As noted above, Plaintiffs propose four alternative options for the disbursement of John Doe 1's net settlement proceeds in their Supplemental Brief, in order of Plaintiffs' preference. Upon thorough consideration, the undersigned recommends that the Court adopt Plaintiffs' proposed Option 1 in part and reject it in part, by adjusting the proposal to account for mathematical errors. However, before turning to Option 1, the undersigned will briefly describe all of the options provided in the Supplemental Brief.

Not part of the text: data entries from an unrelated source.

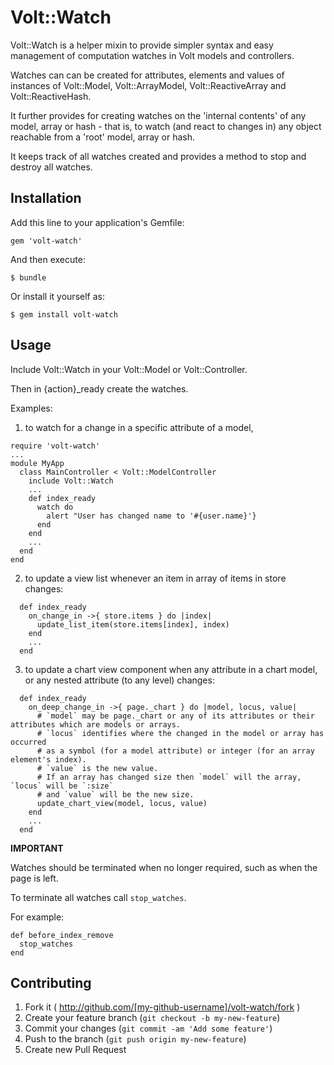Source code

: # Volt::Watch

Volt::Watch is a helper mixin to provide simpler syntax and easy management of computation watches in Volt models and controllers.

Watches can can be created for attributes, elements and values of instances of Volt::Model, Volt::ArrayModel, Volt::ReactiveArray and Volt::ReactiveHash.

It further provides for creating watches on the 'internal contents' of any model, array or hash - that is, 
to watch (and react to changes in) any object reachable from a 'root' model, array or hash. 
  
It keeps track of all watches created and provides a method to stop and destroy all watches.
  
## Installation

Add this line to your application's Gemfile:

    gem 'volt-watch'

And then execute:

    $ bundle

Or install it yourself as:

    $ gem install volt-watch

## Usage

Include Volt::Watch in your Volt::Model or Volt::Controller.

Then in {action}_ready create the watches.

Examples:
 
1) to watch for a change in a specific attribute of a model,
```
require 'volt-watch'
...
module MyApp
  class MainController < Volt::ModelController
    include Volt::Watch
    ...
    def index_ready
      watch do
        alert "User has changed name to '#{user.name}'}
      end
    end
    ...
  end
end
```

2) to update a view list whenever an item in array of items in store changes:

```
  def index_ready
    on_change_in ->{ store.items } do |index|
      update_list_item(store.items[index], index)
    end
    ...
  end
```

3) to update a chart view component when any attribute in a chart model, or any nested attribute (to any level) changes:

```
  def index_ready
    on_deep_change_in ->{ page._chart } do |model, locus, value|
      # `model` may be page._chart or any of its attributes or their attributes which are models or arrays.
      # `locus` identifies where the changed in the model or array has occurred
      # as a symbol (for a model attribute) or integer (for an array element's index).
      # `value` is the new value.
      # If an array has changed size then `model` will the array, `locus` will be `:size`
      # and `value` will be the new size.
      update_chart_view(model, locus, value)
    end
    ...
  end
```

**IMPORTANT**

Watches should be terminated when no longer required, such as when the page is left.

To terminate all watches call `stop_watches`. 

For example:

```
def before_index_remove
  stop_watches
end
```

## Contributing

1. Fork it ( http://github.com/[my-github-username]/volt-watch/fork )
2. Create your feature branch (`git checkout -b my-new-feature`)
3. Commit your changes (`git commit -am 'Add some feature'`)
4. Push to the branch (`git push origin my-new-feature`)
5. Create new Pull Request
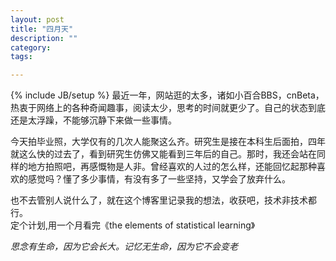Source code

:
 ```yaml
---
layout: post
title: "四月天"
description: ""
category: 
tags: 

---
```

{% include JB/setup %}
最近一年，网站逛的太多，诸如小百合BBS，cnBeta，热衷于网络上的各种奇闻趣事，阅读太少，思考的时间就更少了。自己的状态到底还是太浮躁，不能够沉静下来做一些事情。  

今天拍毕业照，大学仅有的几次人能聚这么齐。研究生是接在本科生后面拍，四年就这么快的过去了，看到研究生仿佛又能看到三年后的自己。那时，我还会站在同样的地方拍照吧，再感慨物是人非。曾经喜欢的人过的怎么样，还能回忆起那种喜欢的感觉吗？懂了多少事情，有没有多了一些坚持，又学会了放弃什么。  
<!--more-->

也不去管别人说什么了，就在这个博客里记录我的想法，收获吧，技术非技术都行。  
定个计划,用一个月看完《the elements of statistical learning》   

*思念有生命，因为它会长大。记忆无生命，因为它不会变老*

Under Option 1, Plaintiffs propose John Doe 1 receive the same gross settlement amount as provided in the original Petition: $35,380.88. ECF No. 54 at 4. But in a departure from the Petition, $6,290.00 would be deducted from the gross amount to reimburse Jane Doe for medical expenses incurred for John Doe 1's benefit during the relevant time period. The other salient departure from the disbursement proposed in the Petition is that $64.39 of John Doe 1's net recovery would be deposited in an insured account or a single-premium deferred annuity, subject to withdrawal only upon authorization of the Court (referred to by Plaintiffs as a "blocked account"), pursuant to Cal. Prob. Code § 3611(b). Id. Per Plaintiffs' calculations, deducting that $64.39 from John Doe 1's net recovery would reduce it to $19,999—just below the $20,000 limit of Cal. Prob. Code § 3611(d), which allows a minor's net recovery to "be held on any other conditions the court in its discretion determines to be in the best interest of the minor" if the remaining balance of the money is less than $20,000. Id. Therefore, under Option 1 as described by Plaintiffs, the Court would split John Doe 1's net recovery into two portions, so that one portion would become eligible to be distributed to John Doe 1's parents at the Court's discretion under § 3611(d).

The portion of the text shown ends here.